§ **WORK TASK**: The answer must consist of each line of the records below that contains the string "than".

§ **INFORMATION PROVIDED**:

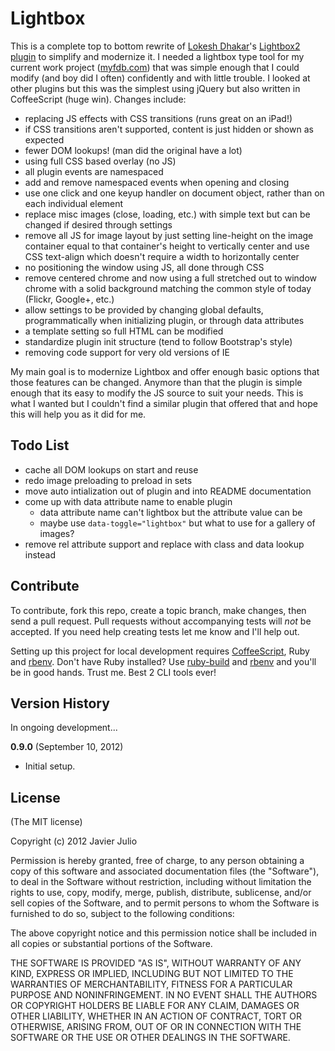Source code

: # Lightbox

This is a complete top to bottom rewrite of [Lokesh Dhakar](http://www.lokeshdhakar.com)'s [Lightbox2 plugin](http://lokeshdhakar.com/projects/lightbox2/) to simplify and modernize it. I needed a lightbox type tool for my current work project ([myfdb.com](https://www.myfdb.com/)) that was simple enough that I could modify (and boy did I often) confidently and with little trouble. I looked at other plugins but this was the simplest using jQuery but also written in CoffeeScript (huge win). Changes include:

* replacing JS effects with CSS transitions (runs great on an iPad!)
* if CSS transitions aren't supported, content is just hidden or shown as expected
* fewer DOM lookups! (man did the original have a lot)
* using full CSS based overlay (no JS)
* all plugin events are namespaced
* add and remove namespaced events when opening and closing
* use one click and one keyup handler on document object, rather than on each individual element
* replace misc images (close, loading, etc.) with simple text but can be changed if desired through settings
* remove all JS for image layout by just setting line-height on the image container equal to that container's height to vertically center and use CSS text-align which doesn't require a width to horizontally center
* no positioning the window using JS, all done through CSS
* remove centered chrome and now using a full stretched out to window chrome with a solid background matching the common style of today (Flickr, Google+, etc.)
* allow settings to be provided by changing global defaults, programmatically when initializing plugin, or through data attributes
* a template setting so full HTML can be modified
* standardize plugin init structure (tend to follow Bootstrap's style)
* removing code support for very old versions of IE

My main goal is to modernize Lightbox and offer enough basic options that those features can be changed. Anymore than that the plugin is simple enough that its easy to modify the JS source to suit your needs. This is what I wanted but I couldn't find a similar plugin that offered that and hope this will help you as it did for me.

## Todo List

* cache all DOM lookups on start and reuse
* redo image preloading to preload in sets
* move auto intialization out of plugin and into README documentation
* come up with data attribute name to enable plugin
  * data attribute name can't lightbox but the attribute value can be
  * maybe use `data-toggle="lightbox"` but what to use for a gallery of images?
* remove rel attribute support and replace with class and data lookup instead

## Contribute

To contribute, fork this repo, create a topic branch, make changes, then send a pull request. Pull requests without accompanying tests will *not* be accepted. If you need help creating tests let me know and I'll help out.

Setting up this project for local development requires [CoffeeScript](http://coffeescript.org/#installation), Ruby and [rbenv](https://github.com/sstephenson/rbenv). Don't have Ruby installed? Use [ruby-build](https://github.com/sstephenson/ruby-build) and [rbenv](https://github.com/sstephenson/rbenv) and you'll be in good hands. Trust me. Best 2 CLI tools ever!

## Version History

In ongoing development...

**0.9.0** (September 10, 2012)

* Initial setup.

## License

(The MIT license)

Copyright (c) 2012 Javier Julio

Permission is hereby granted, free of charge, to any person obtaining
a copy of this software and associated documentation files (the
"Software"), to deal in the Software without restriction, including
without limitation the rights to use, copy, modify, merge, publish,
distribute, sublicense, and/or sell copies of the Software, and to
permit persons to whom the Software is furnished to do so, subject to
the following conditions:

The above copyright notice and this permission notice shall be
included in all copies or substantial portions of the Software.

THE SOFTWARE IS PROVIDED "AS IS", WITHOUT WARRANTY OF ANY KIND,
EXPRESS OR IMPLIED, INCLUDING BUT NOT LIMITED TO THE WARRANTIES OF
MERCHANTABILITY, FITNESS FOR A PARTICULAR PURPOSE AND
NONINFRINGEMENT. IN NO EVENT SHALL THE AUTHORS OR COPYRIGHT HOLDERS BE
LIABLE FOR ANY CLAIM, DAMAGES OR OTHER LIABILITY, WHETHER IN AN ACTION
OF CONTRACT, TORT OR OTHERWISE, ARISING FROM, OUT OF OR IN CONNECTION
WITH THE SOFTWARE OR THE USE OR OTHER DEALINGS IN THE SOFTWARE.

§ **RESULT OF THE EXERCISE**:
* use one click and one keyup handler on document object, rather than on each individual element
My main goal is to modernize Lightbox and offer enough basic options that those features can be changed. Anymore than that the plugin is simple enough that its easy to modify the JS source to suit your needs. This is what I wanted but I couldn't find a similar plugin that offered that and hope this will help you as it did for me.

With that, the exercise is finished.